Friday of last week saw me travelling to Tidworth where I would sit in front of a two man med board. It would be these poeple who would decide my fate regarding my military career. The weather was typically crap yet normal for the time of year with grey skies and rain falling which immediately made me feel like this was not going to be a good day. I got dressed in to my uniform and I left the bugalow having allowed myself a little over an hour of “ballsache buffer zone” time to allow for any accidents or delays on the way and having allowed myself the time of an hour and a half to get to the medical anyway, it meant that I could drive at my normal leisurely pace without having to join in the racing that people feel they have to do on the A303. The A303 is a mixture of single and dual carriageway for its entire length heading towards London until it hits the M3 but to get from dual to single carriageways there have to be merging points, AKA choke points. Why do they become choke points? The answer is simple…ignorant narrow minded dick heads who cannot possibly be behind anything and therefore will not allow anyone in front of them. They don’t seem to have the brain power to comprehand the fact that if everyone merged in turn then it would all run so much smoother, instead they will try to force their way in front of each other which ultimitely just snarls shit up and causes accident further back down the queue.

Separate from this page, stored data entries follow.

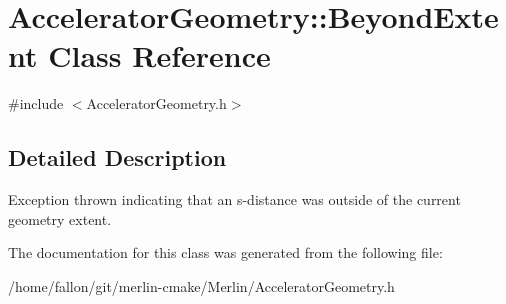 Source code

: \hypertarget{classAcceleratorGeometry_1_1BeyondExtent}{}\section{Accelerator\+Geometry\+:\+:Beyond\+Extent Class Reference}
\label{classAcceleratorGeometry_1_1BeyondExtent}


{\ttfamily \#include $<$Accelerator\+Geometry.\+h$>$}



\subsection{Detailed Description}
Exception thrown indicating that an s-\/distance was outside of the current geometry extent. 

The documentation for this class was generated from the following file\+:\begin{DoxyCompactItemize}
\item 
/home/fallon/git/merlin-\/cmake/\+Merlin/Accelerator\+Geometry.\+h\end{DoxyCompactItemize}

The traffic was surprisingly quiet for the A303 which was nice as it meant that the dickhead drivers had already been racing to work earlier on and I was glad of this because it meant less spray from the road and less chance of someone having a collision. I made good time to Tidworth, even taking the slightly longer route than I would normally go proving that you don’t need to imitate Lewis Hamilton to get where you want to go to arrive in reasonable time. Having made good time it did mean that I had an hour before I needed to go in to the med centre but what to do? It was still raining and so I was clearly not going to go rolling around to find somewhere to have a coffee and so I thought about going in to the Help for Heroes recovery centre at Tedworth House for a coffee. Time appreciation; Drive to house 5 mins. Out of car, 5 mins. Cuppa 15 mins. Likelyhood of chatting to someone is high and with 5 mins back in to car then 5 mins back to med centre working on the chance that I would be able to park in a similar spot allowing me to get out of my car….I decided to stay in the car and listen to the radio.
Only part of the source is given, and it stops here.